### Problem:
Print verbatim the lines from the beginning of the entries through the line containing "stellt eine Freundschaftsanfrage", both ends included. Pictures should be left out.

### Data to process:
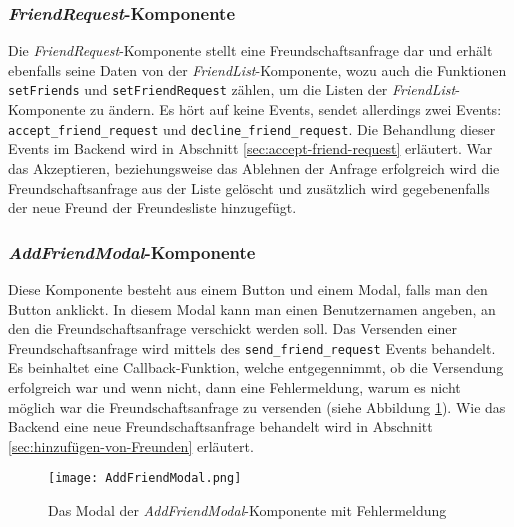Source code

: \subsubsection{\textit{FriendRequest}-Komponente}
Die \textit{FriendRequest}-Komponente stellt eine Freundschaftsanfrage dar und erhält ebenfalls seine Daten von der \textit{FriendList}-Komponente, wozu auch die Funktionen \verb|setFriends| und \verb|setFriendRequest| zählen, um die Listen der \textit{FriendList}-Komponente zu ändern.
Es hört auf keine Events, sendet allerdings zwei Events: \verb|accept_friend_request| und \verb|decline_friend_request|. Die Behandlung dieser Events im Backend wird in Abschnitt \ref{sec:accept-friend-request} erläutert. War das Akzeptieren, beziehungsweise das Ablehnen der Anfrage erfolgreich wird die Freundschaftsanfrage aus der Liste gelöscht und zusätzlich wird gegebenenfalls der neue Freund der Freundesliste hinzugefügt.

\subsubsection{\textit{AddFriendModal}-Komponente}
Diese Komponente besteht aus einem Button und einem Modal, falls man den Button anklickt. In diesem Modal kann man einen Benutzernamen angeben, an den die Freundschaftsanfrage verschickt werden soll. Das Versenden einer Freundschaftsanfrage wird mittels des \verb|send_friend_request| Events behandelt. Es beinhaltet eine Callback-Funktion, welche entgegennimmt, ob die Versendung erfolgreich war und wenn nicht, dann eine Fehlermeldung, warum es nicht möglich war die Freundschaftsanfrage zu versenden (siehe Abbildung \ref{fig:AddFriendModal}). Wie das Backend eine neue Freundschaftsanfrage behandelt wird in Abschnitt \ref{sec:hinzufügen-von-Freunden} erläutert.

\begin{figure}[h]
\centering
\texttt{[image: AddFriendModal.png]}
\caption{Das Modal der \textit{AddFriendModal}-Komponente mit Fehlermeldung}
\label{fig:AddFriendModal}
\end{figure}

### Task output:
Source code

: \subsubsection{\textit{FriendRequest}-Komponente}
Die \textit{FriendRequest}-Komponente stellt eine Freundschaftsanfrage dar und erhält ebenfalls seine Daten von der \textit{FriendList}-Komponente, wozu auch die Funktionen \verb|setFriends| und \verb|setFriendRequest| zählen, um die Listen der \textit{FriendList}-Komponente zu ändern.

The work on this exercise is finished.